L’origine delle armi utilizzate da Daesh è stato oggetto di un report da parte dell’organizzazione Conflict armament research (Car) con sede nel Regno Unito. A quanto pare le armi utilizzate dall’Isis per più del 50% sono di fabbricazione russa o cinese mentre la restante parte è stata prodotta dai paesi ex patto di Varsavia ora membri dell’Unione Europea. Ciò porta ad una prima considerazione importante e cioè che diverse armi sono state prelevate dal materiale militare degli iracheni e delle forze governative siriane.
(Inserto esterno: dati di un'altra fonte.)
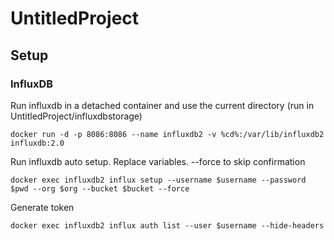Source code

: # UntitledProject

## Setup

### InfluxDB

Run influxdb in a detached container and use the current directory (run in UntitledProject/influxdbstorage)

`docker run -d -p 8086:8086 --name influxdb2 -v %cd%:/var/lib/influxdb2 influxdb:2.0`

Run influxdb auto setup. Replace variables. --force to skip confirmation

`docker exec influxdb2 influx setup --username $username --password $pwd --org $org --bucket $bucket --force`

Generate token

`docker exec influxdb2 influx auth list --user $username --hide-headers`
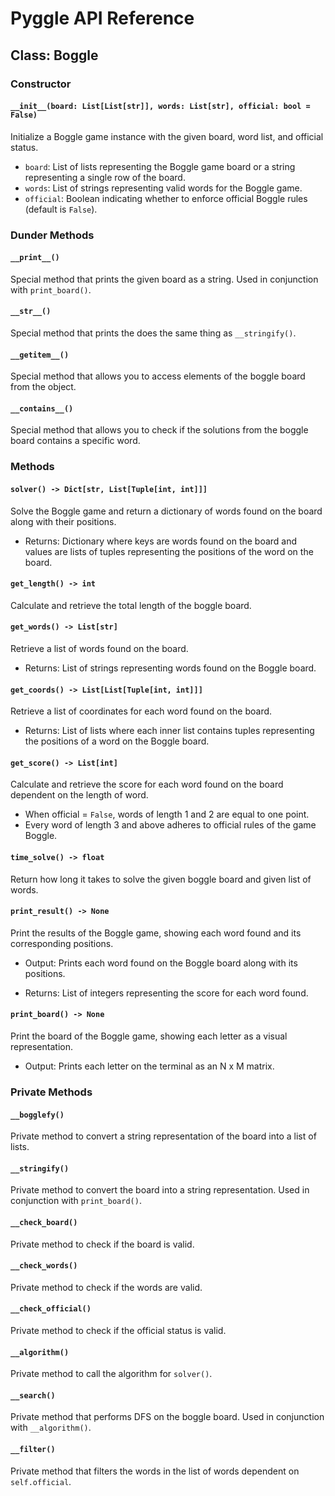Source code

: # Pyggle API Reference

## Class: Boggle

### Constructor

#### `__init__(board: List[List[str]], words: List[str], official: bool = False)`

Initialize a Boggle game instance with the given board, word list, and official status.

- `board`: List of lists representing the Boggle game board or a string representing a single row of the board.
- `words`: List of strings representing valid words for the Boggle game.
- `official`: Boolean indicating whether to enforce official Boggle rules (default is `False`).

### Dunder Methods

#### `__print__()`

Special method that prints the given board as a string. Used in conjunction with `print_board()`.

#### `__str__()`

Special method that prints the does the same thing as `__stringify()`.

#### `__getitem__()`

Special method that allows you to access elements of the boggle board from the object.

#### `__contains__()`

Special method that allows you to check if the solutions from the boggle board contains a specific word.

### Methods

#### `solver() -> Dict[str, List[Tuple[int, int]]]`

Solve the Boggle game and return a dictionary of words found on the board along with their positions.

- Returns: Dictionary where keys are words found on the board and values are lists of tuples representing the positions of the word on the board.

#### `get_length() -> int`

Calculate and retrieve the total length of the boggle board.

#### `get_words() -> List[str]`

Retrieve a list of words found on the board.

- Returns: List of strings representing words found on the Boggle board.

#### `get_coords() -> List[List[Tuple[int, int]]]`

Retrieve a list of coordinates for each word found on the board.

- Returns: List of lists where each inner list contains tuples representing the positions of a word on the Boggle board.

#### `get_score() -> List[int]`

Calculate and retrieve the score for each word found on the board dependent on the length of word.

- When official = `False`, words of length 1 and 2 are equal to one point.
- Every word of length 3 and above adheres to official rules of the game Boggle.

#### `time_solve() -> float`

Return how long it takes to solve the given boggle board and given list of words.

#### `print_result() -> None`

Print the results of the Boggle game, showing each word found and its corresponding positions.

- Output: Prints each word found on the Boggle board along with its positions.

- Returns: List of integers representing the score for each word found.

#### `print_board() -> None`

Print the board of the Boggle game, showing each letter as a visual representation.

- Output: Prints each letter on the terminal as an N x M matrix.

### Private Methods

#### `__bogglefy()`

Private method to convert a string representation of the board into a list of lists.

#### `__stringify()`

Private method to convert the board into a string representation. Used in conjunction with `print_board()`.

#### `__check_board()`

Private method to check if the board is valid.

#### `__check_words()`

Private method to check if the words are valid.

#### `__check_official()`

Private method to check if the official status is valid.

#### `__algorithm()`

Private method to call the algorithm for `solver()`.

#### `__search()`

Private method that performs DFS on the boggle board. Used in conjunction with `__algorithm()`.

#### `__filter()`

Private method that filters the words in the list of words dependent on `self.official`.
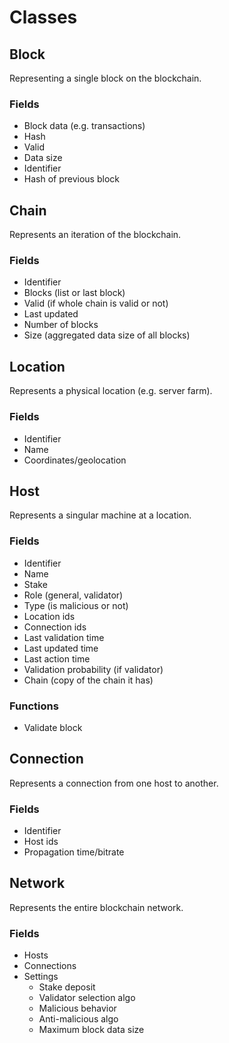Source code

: # Classes

## Block
Representing a single block on the blockchain.

### Fields
- Block data (e.g. transactions)
- Hash
- Valid
- Data size
- Identifier
- Hash of previous block

## Chain
Represents an iteration of the blockchain.

### Fields
- Identifier
- Blocks (list or last block)
- Valid (if whole chain is valid or not)
- Last updated
- Number of blocks
- Size (aggregated data size of all blocks)

## Location
Represents a physical location (e.g. server farm).

### Fields
- Identifier
- Name
- Coordinates/geolocation

## Host
Represents a singular machine at a location.

### Fields
- Identifier
- Name
- Stake
- Role (general, validator)
- Type (is malicious or not)
- Location ids
- Connection ids
- Last validation time
- Last updated time
- Last action time
- Validation probability (if validator)
- Chain (copy of the chain it has)

### Functions
- Validate block

## Connection
Represents a connection from one host to another.

### Fields
- Identifier
- Host ids
- Propagation time/bitrate

## Network
Represents the entire blockchain network.

### Fields
- Hosts
- Connections
- Settings
  - Stake deposit
  - Validator selection algo
  - Malicious behavior
  - Anti-malicious algo
  - Maximum block data size
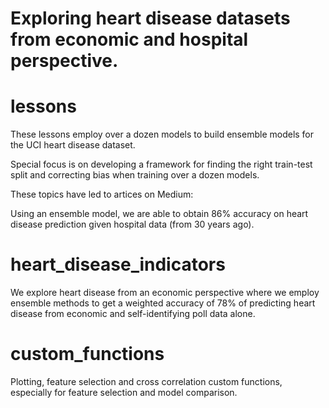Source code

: # Exploring heart disease datasets from economic and hospital perspective.

# lessons

These lessons employ over a dozen models to build ensemble models for the UCI heart disease dataset.

Special focus is on developing a framework for finding the right train-test split and correcting bias when training over a dozen models.

These topics have led to artices on Medium:

Using an ensemble model, we are able to obtain 86% accuracy on heart disease prediction given hospital data (from 30 years ago).

# heart_disease_indicators

We explore heart disease from an economic perspective where we employ ensemble methods to get a weighted accuracy of 78% of predicting heart disease from economic and self-identifying poll data alone.

# custom_functions

Plotting, feature selection and cross correlation custom functions, especially for feature selection and model comparison.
Secondo Conflict armament research le armi fabbricate nell’attuale decennio (2010-2017) rappresentano il 2% del portafoglio totale di armi di Daesh mentre oltre il 60% è stato prodotto prima del 1990. In netto contrasto invece con l’utilizzo delle munizioni la cui maggior parte è stata prodotta e fornita dopo l’inizio del conflitto siriano. Inoltre una parte consistente dei razzi (PG-7) e (PG-9) schierati dalle forze dell’Isis in Iraq sono stati prodotti negli ultimi quattro anni (dal 2014 al 2017) – il periodo durante il quale il gruppo terroristico è diventato una componente significativa nei conflitti in Iraq e in Siria.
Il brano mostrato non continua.